TASK TO COMPLETE: How many lines in the records below contain the word "firmas"? Answer with the number alone.

(Saved data entries)
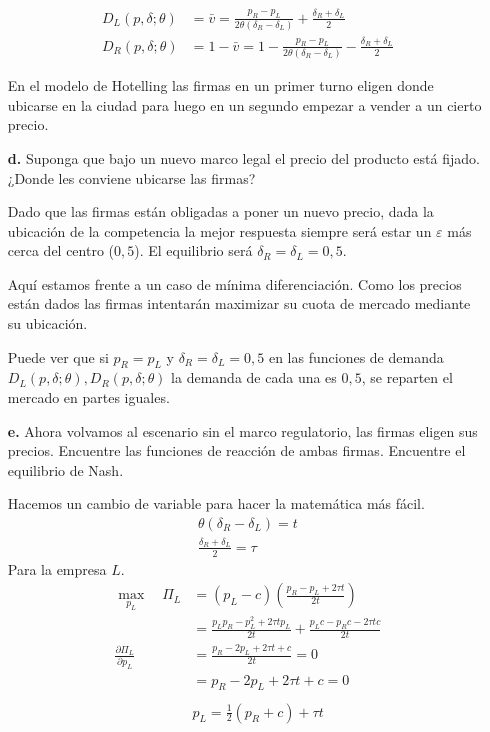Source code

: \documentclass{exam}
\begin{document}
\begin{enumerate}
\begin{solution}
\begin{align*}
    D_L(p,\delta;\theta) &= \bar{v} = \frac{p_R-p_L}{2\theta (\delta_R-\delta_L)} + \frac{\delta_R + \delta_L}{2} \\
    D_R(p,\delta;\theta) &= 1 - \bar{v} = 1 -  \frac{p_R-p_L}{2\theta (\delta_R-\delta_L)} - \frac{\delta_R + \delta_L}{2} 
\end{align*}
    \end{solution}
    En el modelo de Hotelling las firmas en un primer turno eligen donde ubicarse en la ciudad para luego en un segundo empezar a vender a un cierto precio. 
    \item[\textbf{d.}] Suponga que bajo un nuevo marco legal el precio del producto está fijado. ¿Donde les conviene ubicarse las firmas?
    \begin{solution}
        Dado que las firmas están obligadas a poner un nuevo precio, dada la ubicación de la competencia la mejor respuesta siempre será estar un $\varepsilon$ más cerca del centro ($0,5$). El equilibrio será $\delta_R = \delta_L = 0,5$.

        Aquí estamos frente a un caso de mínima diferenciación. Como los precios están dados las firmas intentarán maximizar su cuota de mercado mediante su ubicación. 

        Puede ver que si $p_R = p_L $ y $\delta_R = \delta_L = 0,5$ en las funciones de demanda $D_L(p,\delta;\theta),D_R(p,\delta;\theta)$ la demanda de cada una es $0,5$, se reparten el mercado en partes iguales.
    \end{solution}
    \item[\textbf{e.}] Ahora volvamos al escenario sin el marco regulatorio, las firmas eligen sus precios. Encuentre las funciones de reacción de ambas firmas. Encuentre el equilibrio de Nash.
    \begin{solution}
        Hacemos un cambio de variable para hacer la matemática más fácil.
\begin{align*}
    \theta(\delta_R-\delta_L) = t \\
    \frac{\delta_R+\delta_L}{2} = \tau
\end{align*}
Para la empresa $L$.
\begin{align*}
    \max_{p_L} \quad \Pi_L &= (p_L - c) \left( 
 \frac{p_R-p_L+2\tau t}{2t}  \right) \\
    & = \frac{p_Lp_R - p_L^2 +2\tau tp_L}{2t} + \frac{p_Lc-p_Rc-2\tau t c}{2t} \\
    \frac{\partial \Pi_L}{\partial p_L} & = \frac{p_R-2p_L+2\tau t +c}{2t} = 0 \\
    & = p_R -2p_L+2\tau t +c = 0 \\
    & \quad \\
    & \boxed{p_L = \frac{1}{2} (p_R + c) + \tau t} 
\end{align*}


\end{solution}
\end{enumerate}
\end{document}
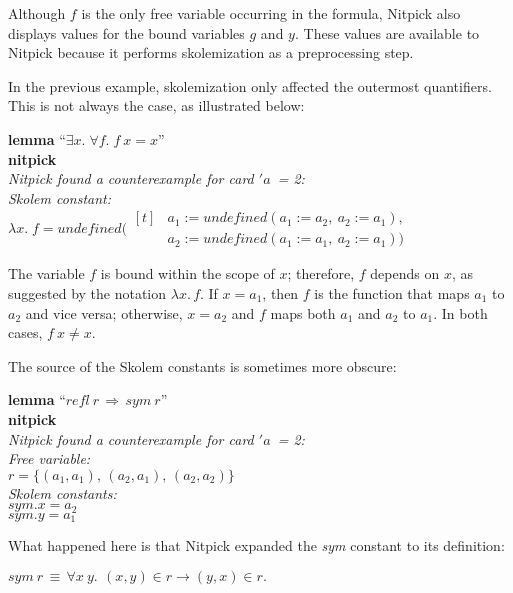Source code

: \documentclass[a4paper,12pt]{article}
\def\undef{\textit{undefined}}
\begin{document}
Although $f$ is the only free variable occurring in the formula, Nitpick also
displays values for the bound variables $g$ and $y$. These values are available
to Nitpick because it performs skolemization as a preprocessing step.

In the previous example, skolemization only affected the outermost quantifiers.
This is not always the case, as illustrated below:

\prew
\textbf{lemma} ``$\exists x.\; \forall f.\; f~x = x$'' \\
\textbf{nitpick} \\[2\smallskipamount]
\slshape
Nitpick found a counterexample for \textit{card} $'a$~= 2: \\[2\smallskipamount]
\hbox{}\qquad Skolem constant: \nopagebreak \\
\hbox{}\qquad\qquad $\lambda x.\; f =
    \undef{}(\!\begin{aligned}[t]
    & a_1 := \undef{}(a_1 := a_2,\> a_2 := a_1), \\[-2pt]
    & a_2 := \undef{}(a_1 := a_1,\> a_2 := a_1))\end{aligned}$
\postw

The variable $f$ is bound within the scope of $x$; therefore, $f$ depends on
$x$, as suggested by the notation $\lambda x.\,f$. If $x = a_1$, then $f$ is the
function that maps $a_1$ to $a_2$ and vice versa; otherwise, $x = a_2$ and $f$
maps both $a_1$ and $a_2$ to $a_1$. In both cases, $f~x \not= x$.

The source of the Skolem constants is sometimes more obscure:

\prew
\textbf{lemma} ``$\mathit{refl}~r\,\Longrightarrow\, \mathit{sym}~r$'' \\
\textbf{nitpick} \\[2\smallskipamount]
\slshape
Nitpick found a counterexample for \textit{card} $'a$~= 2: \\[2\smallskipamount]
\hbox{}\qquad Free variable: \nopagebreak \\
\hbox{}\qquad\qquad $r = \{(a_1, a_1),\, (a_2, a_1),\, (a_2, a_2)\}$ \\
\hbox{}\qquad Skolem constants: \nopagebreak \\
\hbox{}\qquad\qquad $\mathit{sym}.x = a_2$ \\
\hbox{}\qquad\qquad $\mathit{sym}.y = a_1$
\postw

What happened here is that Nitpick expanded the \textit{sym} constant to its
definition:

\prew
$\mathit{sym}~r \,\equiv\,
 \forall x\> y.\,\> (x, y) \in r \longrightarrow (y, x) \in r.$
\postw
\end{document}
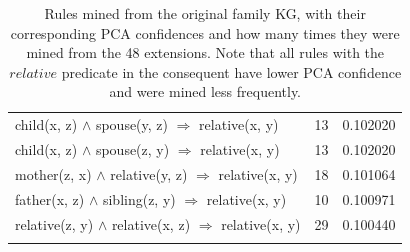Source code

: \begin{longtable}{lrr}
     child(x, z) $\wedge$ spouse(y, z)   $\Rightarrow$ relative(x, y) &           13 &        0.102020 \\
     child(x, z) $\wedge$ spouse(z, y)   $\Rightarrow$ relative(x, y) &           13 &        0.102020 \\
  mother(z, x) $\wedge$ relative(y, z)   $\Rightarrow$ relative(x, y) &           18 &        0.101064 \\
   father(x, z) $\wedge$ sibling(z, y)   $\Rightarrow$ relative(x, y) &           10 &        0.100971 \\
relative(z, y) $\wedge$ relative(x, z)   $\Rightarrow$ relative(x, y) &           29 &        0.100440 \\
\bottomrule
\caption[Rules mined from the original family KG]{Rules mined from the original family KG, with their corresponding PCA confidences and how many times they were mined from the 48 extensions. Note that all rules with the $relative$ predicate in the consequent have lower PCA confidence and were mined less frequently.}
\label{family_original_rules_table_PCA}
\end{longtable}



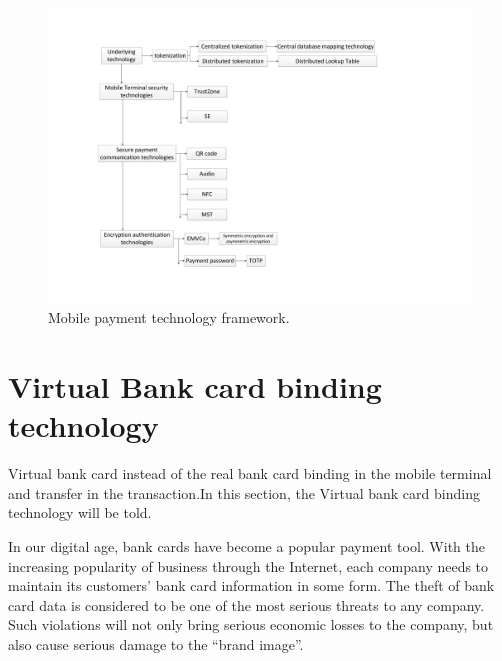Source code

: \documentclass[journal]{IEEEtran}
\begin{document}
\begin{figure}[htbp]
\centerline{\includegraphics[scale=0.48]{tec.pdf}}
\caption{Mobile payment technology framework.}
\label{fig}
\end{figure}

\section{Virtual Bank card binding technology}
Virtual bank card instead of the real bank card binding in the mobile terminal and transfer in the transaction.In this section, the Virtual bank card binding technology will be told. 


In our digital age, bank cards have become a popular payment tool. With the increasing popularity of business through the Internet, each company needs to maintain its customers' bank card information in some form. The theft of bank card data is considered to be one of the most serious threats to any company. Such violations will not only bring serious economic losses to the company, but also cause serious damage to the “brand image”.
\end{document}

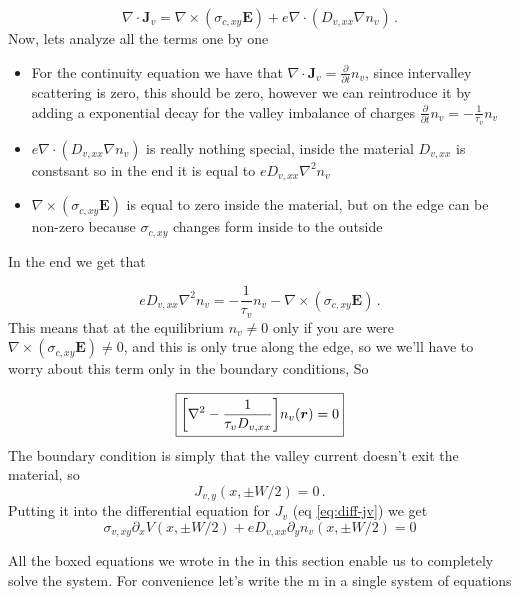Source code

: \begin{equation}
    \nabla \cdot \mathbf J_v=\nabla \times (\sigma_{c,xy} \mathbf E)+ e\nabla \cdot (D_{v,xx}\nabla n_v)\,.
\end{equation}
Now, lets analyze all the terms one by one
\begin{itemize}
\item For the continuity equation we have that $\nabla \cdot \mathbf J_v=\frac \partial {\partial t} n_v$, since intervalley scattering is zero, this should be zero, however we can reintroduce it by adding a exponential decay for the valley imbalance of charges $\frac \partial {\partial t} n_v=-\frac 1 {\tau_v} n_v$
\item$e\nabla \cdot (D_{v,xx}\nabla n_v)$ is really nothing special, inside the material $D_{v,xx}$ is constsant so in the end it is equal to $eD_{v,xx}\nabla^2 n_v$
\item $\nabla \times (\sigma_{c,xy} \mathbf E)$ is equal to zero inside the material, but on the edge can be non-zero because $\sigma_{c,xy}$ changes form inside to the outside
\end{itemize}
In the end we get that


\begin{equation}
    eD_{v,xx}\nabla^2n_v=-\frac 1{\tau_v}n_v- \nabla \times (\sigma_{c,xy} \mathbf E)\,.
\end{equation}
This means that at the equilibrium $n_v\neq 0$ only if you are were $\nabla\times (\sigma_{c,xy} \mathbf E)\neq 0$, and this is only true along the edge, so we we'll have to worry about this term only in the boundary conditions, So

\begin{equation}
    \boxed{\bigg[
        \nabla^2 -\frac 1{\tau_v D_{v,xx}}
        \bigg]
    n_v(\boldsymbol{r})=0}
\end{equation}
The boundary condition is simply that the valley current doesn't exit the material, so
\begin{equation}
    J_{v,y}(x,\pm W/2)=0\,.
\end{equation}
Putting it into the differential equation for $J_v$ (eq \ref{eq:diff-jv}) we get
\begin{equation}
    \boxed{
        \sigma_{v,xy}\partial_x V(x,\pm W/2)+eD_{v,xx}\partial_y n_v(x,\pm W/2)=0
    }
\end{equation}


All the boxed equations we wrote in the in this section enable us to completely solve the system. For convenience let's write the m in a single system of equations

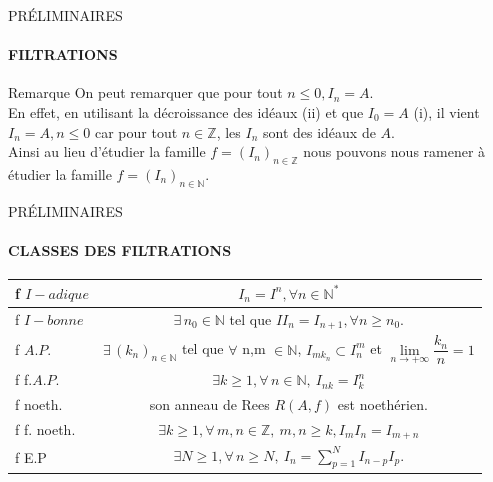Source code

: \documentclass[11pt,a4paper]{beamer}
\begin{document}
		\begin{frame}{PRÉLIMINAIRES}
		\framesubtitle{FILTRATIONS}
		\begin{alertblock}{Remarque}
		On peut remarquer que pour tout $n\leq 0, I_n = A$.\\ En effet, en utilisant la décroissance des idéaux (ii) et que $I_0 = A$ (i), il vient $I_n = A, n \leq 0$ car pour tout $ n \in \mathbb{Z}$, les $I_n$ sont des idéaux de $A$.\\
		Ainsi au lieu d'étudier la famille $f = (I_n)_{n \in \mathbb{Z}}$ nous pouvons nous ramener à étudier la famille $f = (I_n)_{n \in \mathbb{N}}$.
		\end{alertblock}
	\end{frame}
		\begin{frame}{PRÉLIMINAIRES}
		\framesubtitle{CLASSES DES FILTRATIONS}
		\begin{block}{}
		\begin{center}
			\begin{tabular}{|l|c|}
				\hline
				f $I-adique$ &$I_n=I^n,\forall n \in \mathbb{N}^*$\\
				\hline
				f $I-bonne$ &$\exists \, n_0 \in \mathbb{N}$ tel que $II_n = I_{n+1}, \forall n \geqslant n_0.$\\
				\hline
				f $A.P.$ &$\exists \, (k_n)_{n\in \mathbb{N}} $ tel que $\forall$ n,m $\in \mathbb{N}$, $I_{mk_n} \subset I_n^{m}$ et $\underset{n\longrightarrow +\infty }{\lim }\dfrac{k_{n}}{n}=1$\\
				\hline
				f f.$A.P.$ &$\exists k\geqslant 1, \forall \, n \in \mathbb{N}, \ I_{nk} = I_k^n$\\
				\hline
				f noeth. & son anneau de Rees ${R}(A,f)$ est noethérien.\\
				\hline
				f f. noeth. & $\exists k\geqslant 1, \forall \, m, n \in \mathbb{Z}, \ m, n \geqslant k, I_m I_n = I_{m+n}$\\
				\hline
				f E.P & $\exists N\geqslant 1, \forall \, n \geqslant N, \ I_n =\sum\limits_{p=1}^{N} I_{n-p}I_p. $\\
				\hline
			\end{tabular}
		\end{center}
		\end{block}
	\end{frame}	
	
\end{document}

SOLUTION FOR THIS PROBLEM: 5